Using the listing below, count the lines in which "that" appears; give the count alone.

—————

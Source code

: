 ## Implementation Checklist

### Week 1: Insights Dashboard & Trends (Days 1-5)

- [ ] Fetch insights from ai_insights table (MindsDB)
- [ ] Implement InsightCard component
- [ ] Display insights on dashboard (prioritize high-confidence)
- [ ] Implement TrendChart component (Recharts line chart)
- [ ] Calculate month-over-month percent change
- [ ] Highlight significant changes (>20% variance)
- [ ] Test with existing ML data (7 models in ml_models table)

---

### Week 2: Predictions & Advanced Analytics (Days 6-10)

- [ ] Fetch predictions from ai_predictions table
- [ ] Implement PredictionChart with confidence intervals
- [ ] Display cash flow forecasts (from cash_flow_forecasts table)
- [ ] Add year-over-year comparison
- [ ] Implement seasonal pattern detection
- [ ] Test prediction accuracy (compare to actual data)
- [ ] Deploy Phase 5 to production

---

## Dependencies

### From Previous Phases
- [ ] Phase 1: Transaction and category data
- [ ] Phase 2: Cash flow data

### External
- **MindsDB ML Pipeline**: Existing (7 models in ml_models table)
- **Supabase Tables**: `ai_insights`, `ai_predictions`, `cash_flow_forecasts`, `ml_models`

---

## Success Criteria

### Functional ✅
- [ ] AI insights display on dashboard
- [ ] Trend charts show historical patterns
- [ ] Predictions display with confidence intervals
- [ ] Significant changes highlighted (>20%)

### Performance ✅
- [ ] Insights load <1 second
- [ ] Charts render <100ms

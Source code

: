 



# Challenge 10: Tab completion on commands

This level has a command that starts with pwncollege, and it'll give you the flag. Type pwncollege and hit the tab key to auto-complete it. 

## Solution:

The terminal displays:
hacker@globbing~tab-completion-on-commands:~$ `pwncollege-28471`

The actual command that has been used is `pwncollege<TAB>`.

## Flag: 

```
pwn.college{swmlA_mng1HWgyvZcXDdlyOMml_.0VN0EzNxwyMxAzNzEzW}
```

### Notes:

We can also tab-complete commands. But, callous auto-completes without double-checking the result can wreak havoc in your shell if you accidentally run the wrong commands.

—————

## Answer for the task
2